■ **TASK TO COMPLETE**
All entries are to be reproduced exactly; the pictures are to be omitted.
Start of TASK INPUT
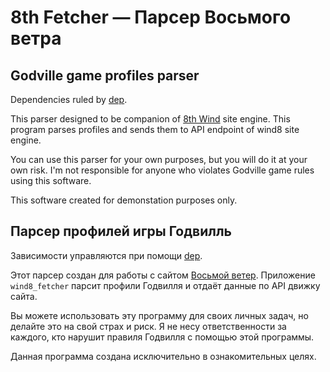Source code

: # 8th Fetcher — Парсер Восьмого ветра

## Godville game profiles parser

Dependencies ruled by [dep](https://github.com/golang/dep).

This parser designed to be companion of [8th Wind](https://wind8.ru) site engine. This program parses profiles and sends them to API endpoint of wind8 site engine.

You can use this parser for your own purposes, but you will do it at your own risk. I'm not responsible for anyone who violates Godville game rules using this software.

This software created for demonstation purposes only.

## Парсер профилей игры Годвилль

Зависимости управляются при помощи [dep](https://github.com/golang/dep).

Этот парсер создан для работы с сайтом [Восьмой ветер](https://wind8.ru). Приложение ``wind8_fetcher`` парсит профили Годвилля и отдаёт данные по API движку сайта.

Вы можете использовать эту программу для своих личных задач, но делайте это на свой страх и риск. Я не несу ответственности за каждого, кто нарушит правиля Годвилля с помощью этой программы.

Данная программа создана исключительно в ознакомительных целях.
End of TASK INPUT
■ **SOLVED PROBLEM**
Source code

: # 8th Fetcher — Парсер Восьмого ветра

## Godville game profiles parser

Dependencies ruled by [dep](https://github.com/golang/dep).

This parser designed to be companion of [8th Wind](https://wind8.ru) site engine. This program parses profiles and sends them to API endpoint of wind8 site engine.

You can use this parser for your own purposes, but you will do it at your own risk. I'm not responsible for anyone who violates Godville game rules using this software.

This software created for demonstation purposes only.

## Парсер профилей игры Годвилль

Зависимости управляются при помощи [dep](https://github.com/golang/dep).

Этот парсер создан для работы с сайтом [Восьмой ветер](https://wind8.ru). Приложение ``wind8_fetcher`` парсит профили Годвилля и отдаёт данные по API движку сайта.

Вы можете использовать эту программу для своих личных задач, но делайте это на свой страх и риск. Я не несу ответственности за каждого, кто нарушит правиля Годвилля с помощью этой программы.

Данная программа создана исключительно в ознакомительных целях.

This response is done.